> **WHAT THE EXERCISE ASKS**
Copy each line below that contains "main".

> **INFORMATION GIVEN**
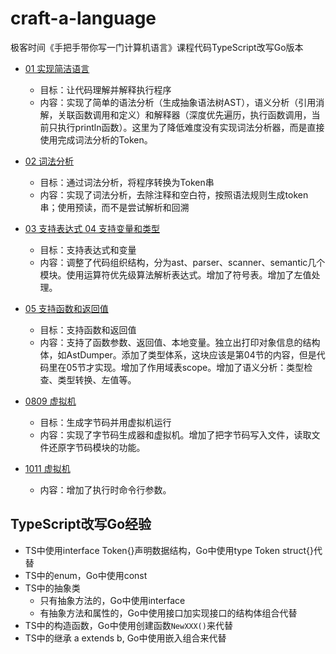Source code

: # craft-a-language
极客时间《手把手带你写一门计算机语言》课程代码TypeScript改写Go版本

* [01 实现简洁语言](01/main.go)
  - 目标：让代码理解并解释执行程序
  - 内容：实现了简单的语法分析（生成抽象语法树AST），语义分析（引用消解，关联函数调用和定义）和解释器（深度优先遍历，执行函数调用，当前只执行println函数）。这里为了降低难度没有实现词法分析器，而是直接使用完成词法分析的Token。

* [02 词法分析](02/main.go)
  - 目标：通过词法分析，将程序转换为Token串
  - 内容：实现了词法分析，去除注释和空白符，按照语法规则生成token串；使用预读，而不是尝试解析和回溯

* [03 支持表达式 04 支持变量和类型](04/main.go)
  - 目标：支持表达式和变量
  - 内容：调整了代码组织结构，分为ast、parser、scanner、semantic几个模块。使用运算符优先级算法解析表达式。增加了符号表。增加了左值处理。

* [05 支持函数和返回值](05/main.go)
  - 目标：支持函数和返回值
  - 内容：支持了函数参数、返回值、本地变量。独立出打印对象信息的结构体，如AstDumper。添加了类型体系，这块应该是第04节的内容，但是代码里在05节才实现。增加了作用域表scope。增加了语义分析：类型检查、类型转换、左值等。

* [0809 虚拟机](0809/main.go)
  - 目标：生成字节码并用虚拟机运行
  - 内容：实现了字节码生成器和虚拟机。增加了把字节码写入文件，读取文件还原字节码模块的功能。

* [1011 虚拟机](1011/main.go)
  - 内容：增加了执行时命令行参数。



## TypeScript改写Go经验
* TS中使用interface Token{}声明数据结构，Go中使用type Token struct{}代替
* TS中的enum，Go中使用const
* TS中的抽象类
  - 只有抽象方法的，Go中使用interface
  - 有抽象方法和属性的，Go中使用接口加实现接口的结构体组合代替
* TS中的构造函数，Go中使用创建函数`NewXXX()`来代替
* TS中的继承 a extends b, Go中使用嵌入组合来代替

> **ANSWER BELOW**
* [01 实现简洁语言](01/main.go)
* [02 词法分析](02/main.go)
* [03 支持表达式 04 支持变量和类型](04/main.go)
* [05 支持函数和返回值](05/main.go)
* [0809 虚拟机](0809/main.go)
* [1011 虚拟机](1011/main.go)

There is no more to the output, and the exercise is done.